Но никто не стал догонять Державина. Пустив коня в галоп, он уходил от своих преследователей все дальше и дальше, пока не скрылся за холмом…

***

Была глубокая ночь, когда Державин и его измученный, покрытый хлопьями пены конь из последних сил брели по безлюдной дороге. Оставаться на ночлег под открытым небом было рискованно: по степи в поисках добычи рыскали не только волки, но и ватаги башкир, калмыков и киргиз-кайсаков. Не менее опасно было попроситься на ночлег в одну из деревенских изб, огни которых мелькали неподалеку: вместо помощи, его запросто могли убить или выдать бунтовщикам.
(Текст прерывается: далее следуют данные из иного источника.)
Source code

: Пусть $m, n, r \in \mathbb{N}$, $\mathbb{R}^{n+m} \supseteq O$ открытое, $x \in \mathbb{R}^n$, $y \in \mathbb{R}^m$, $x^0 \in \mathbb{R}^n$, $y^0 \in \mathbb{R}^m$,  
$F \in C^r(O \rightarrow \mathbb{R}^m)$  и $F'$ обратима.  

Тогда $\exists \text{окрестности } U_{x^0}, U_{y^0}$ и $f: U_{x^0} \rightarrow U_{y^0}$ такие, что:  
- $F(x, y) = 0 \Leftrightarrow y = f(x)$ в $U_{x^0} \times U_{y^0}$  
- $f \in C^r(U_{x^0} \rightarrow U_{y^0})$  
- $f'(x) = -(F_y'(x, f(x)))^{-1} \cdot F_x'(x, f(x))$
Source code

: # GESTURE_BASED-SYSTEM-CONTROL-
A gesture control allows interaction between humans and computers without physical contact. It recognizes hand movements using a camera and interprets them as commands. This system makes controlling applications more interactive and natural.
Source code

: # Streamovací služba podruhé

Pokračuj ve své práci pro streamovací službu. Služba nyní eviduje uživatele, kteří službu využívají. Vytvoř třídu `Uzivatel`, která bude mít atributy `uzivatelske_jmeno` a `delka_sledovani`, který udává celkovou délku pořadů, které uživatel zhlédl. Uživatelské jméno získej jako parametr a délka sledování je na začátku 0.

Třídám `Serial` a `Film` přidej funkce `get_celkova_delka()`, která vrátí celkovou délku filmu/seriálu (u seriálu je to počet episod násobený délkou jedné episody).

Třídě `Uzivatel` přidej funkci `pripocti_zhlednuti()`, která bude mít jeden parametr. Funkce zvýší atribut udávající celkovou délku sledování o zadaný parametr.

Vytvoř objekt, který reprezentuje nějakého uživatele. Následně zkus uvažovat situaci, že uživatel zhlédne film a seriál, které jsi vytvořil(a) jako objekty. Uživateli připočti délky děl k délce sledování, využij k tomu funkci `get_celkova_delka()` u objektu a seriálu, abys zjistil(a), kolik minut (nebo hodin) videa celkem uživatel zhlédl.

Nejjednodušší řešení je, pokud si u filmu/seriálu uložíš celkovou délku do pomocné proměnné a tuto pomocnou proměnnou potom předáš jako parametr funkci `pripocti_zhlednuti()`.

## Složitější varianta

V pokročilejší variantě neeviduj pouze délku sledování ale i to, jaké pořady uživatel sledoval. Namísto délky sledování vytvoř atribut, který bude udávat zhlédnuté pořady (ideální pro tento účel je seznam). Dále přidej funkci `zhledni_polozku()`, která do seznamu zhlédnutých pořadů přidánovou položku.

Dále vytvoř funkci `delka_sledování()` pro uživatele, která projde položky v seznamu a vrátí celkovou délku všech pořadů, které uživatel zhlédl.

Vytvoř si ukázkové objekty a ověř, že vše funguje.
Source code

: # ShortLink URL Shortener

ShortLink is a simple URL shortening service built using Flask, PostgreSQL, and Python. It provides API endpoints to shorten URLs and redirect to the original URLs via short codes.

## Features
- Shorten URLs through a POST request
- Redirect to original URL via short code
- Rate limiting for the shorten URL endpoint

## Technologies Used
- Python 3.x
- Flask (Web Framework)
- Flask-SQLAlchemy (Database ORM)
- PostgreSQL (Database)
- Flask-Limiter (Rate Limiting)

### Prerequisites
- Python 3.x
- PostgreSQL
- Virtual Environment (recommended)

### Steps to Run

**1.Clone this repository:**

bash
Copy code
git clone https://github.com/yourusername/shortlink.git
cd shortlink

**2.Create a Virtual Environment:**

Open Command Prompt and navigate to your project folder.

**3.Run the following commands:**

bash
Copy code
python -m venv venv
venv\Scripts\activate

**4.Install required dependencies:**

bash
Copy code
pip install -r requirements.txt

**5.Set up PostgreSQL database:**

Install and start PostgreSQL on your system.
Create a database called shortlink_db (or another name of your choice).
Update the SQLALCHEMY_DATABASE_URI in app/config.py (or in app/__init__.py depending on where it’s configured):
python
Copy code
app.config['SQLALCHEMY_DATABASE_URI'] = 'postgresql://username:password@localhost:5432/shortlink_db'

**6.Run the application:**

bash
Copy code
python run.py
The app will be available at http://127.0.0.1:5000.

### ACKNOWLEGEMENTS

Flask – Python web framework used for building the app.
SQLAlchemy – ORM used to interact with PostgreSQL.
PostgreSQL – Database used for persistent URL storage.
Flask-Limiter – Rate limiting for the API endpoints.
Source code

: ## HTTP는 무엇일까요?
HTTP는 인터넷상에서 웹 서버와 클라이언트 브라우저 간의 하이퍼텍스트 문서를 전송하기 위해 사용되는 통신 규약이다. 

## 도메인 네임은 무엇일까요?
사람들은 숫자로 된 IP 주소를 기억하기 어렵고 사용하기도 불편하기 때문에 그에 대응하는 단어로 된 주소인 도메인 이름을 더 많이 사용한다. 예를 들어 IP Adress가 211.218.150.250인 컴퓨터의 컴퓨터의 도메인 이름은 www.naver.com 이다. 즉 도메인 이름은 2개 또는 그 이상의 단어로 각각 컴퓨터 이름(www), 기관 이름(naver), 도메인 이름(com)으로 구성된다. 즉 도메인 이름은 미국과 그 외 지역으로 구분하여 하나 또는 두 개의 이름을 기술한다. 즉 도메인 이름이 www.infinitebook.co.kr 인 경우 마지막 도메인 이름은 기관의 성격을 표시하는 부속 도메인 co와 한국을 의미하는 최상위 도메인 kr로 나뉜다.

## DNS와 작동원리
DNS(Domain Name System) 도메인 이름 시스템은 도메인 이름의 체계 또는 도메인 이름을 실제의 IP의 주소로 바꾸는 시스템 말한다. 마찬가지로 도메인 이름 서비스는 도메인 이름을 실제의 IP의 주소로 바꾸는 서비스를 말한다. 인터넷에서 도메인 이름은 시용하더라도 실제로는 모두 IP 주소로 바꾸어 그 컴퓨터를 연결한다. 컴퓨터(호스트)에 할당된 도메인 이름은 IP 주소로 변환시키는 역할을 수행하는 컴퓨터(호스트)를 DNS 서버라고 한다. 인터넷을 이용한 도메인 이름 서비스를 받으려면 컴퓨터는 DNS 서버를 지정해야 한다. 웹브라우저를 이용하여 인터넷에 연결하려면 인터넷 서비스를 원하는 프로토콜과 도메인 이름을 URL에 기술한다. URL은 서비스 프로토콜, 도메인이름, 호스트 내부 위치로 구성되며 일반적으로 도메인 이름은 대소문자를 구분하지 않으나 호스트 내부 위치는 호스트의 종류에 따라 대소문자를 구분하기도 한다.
Но, слава Богу, вскоре горизонт окрасился розово-золотыми лучами восходящего солнца. Ведя коня под уздцы, Державин вдруг услышал бодрый топот копыт. Из-за холма вынесся кавалерийский отряд, возглавляемый худеньким генералом в треуголке с буклями. Сердце Державина дрогнуло и затрепетало от радости. У него уже не было сил что-либо крик-путь, он просто стоял и ждал посреди дороги, рискуя быть сбитым с ног.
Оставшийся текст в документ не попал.